◆ WHAT IS NEEDED: An exact copy of the lines from the one containing "Im Besonderen macht" through the last line below is required; include both of those lines and no others.

◆ THE DATA:
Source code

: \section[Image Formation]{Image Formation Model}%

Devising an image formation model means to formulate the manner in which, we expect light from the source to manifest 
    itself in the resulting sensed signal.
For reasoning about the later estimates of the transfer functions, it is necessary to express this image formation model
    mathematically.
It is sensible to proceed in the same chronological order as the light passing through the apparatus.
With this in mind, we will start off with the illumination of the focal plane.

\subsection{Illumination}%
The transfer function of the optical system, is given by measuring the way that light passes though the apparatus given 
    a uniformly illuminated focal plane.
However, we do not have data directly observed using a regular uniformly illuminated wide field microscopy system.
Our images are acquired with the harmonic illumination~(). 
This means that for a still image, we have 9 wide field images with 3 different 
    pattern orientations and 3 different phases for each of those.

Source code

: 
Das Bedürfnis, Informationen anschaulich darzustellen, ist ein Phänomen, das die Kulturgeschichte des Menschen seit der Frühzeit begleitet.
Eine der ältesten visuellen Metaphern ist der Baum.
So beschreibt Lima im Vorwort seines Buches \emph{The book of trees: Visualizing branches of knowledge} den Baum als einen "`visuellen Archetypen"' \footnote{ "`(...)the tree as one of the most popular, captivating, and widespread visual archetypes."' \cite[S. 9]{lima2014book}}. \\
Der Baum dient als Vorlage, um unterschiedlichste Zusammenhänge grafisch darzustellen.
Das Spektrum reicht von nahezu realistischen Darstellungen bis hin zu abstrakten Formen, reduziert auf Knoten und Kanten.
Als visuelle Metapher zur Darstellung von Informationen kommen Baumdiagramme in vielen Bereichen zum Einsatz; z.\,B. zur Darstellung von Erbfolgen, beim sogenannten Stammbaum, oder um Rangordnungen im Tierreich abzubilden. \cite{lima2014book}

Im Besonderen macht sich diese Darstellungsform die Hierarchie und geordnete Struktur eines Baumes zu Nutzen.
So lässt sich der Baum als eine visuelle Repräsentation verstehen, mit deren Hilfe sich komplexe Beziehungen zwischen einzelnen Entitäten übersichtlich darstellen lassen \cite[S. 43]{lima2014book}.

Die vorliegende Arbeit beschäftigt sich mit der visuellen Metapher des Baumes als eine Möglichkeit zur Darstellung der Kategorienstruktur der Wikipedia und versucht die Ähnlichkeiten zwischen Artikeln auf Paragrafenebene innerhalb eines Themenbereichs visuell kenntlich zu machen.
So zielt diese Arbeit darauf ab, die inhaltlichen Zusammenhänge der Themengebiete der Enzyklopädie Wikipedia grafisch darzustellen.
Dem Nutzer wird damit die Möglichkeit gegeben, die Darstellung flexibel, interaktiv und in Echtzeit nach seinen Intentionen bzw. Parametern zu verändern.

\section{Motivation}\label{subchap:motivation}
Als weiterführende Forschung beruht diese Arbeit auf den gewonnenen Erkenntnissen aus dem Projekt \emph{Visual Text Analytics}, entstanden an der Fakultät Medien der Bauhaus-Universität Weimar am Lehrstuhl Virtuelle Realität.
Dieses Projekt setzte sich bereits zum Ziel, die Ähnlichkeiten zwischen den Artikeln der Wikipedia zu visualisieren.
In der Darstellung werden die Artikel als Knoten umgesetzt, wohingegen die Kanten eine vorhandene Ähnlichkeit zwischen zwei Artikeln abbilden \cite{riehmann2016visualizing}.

◆ EXERCISE RESULT:
Im Besonderen macht sich diese Darstellungsform die Hierarchie und geordnete Struktur eines Baumes zu Nutzen.
So lässt sich der Baum als eine visuelle Repräsentation verstehen, mit deren Hilfe sich komplexe Beziehungen zwischen einzelnen Entitäten übersichtlich darstellen lassen \cite[S. 43]{lima2014book}.

Die vorliegende Arbeit beschäftigt sich mit der visuellen Metapher des Baumes als eine Möglichkeit zur Darstellung der Kategorienstruktur der Wikipedia und versucht die Ähnlichkeiten zwischen Artikeln auf Paragrafenebene innerhalb eines Themenbereichs visuell kenntlich zu machen.
So zielt diese Arbeit darauf ab, die inhaltlichen Zusammenhänge der Themengebiete der Enzyklopädie Wikipedia grafisch darzustellen.
Dem Nutzer wird damit die Möglichkeit gegeben, die Darstellung flexibel, interaktiv und in Echtzeit nach seinen Intentionen bzw. Parametern zu verändern.

\section{Motivation}\label{subchap:motivation}
Als weiterführende Forschung beruht diese Arbeit auf den gewonnenen Erkenntnissen aus dem Projekt \emph{Visual Text Analytics}, entstanden an der Fakultät Medien der Bauhaus-Universität Weimar am Lehrstuhl Virtuelle Realität.
Dieses Projekt setzte sich bereits zum Ziel, die Ähnlichkeiten zwischen den Artikeln der Wikipedia zu visualisieren.
In der Darstellung werden die Artikel als Knoten umgesetzt, wohingegen die Kanten eine vorhandene Ähnlichkeit zwischen zwei Artikeln abbilden \cite{riehmann2016visualizing}.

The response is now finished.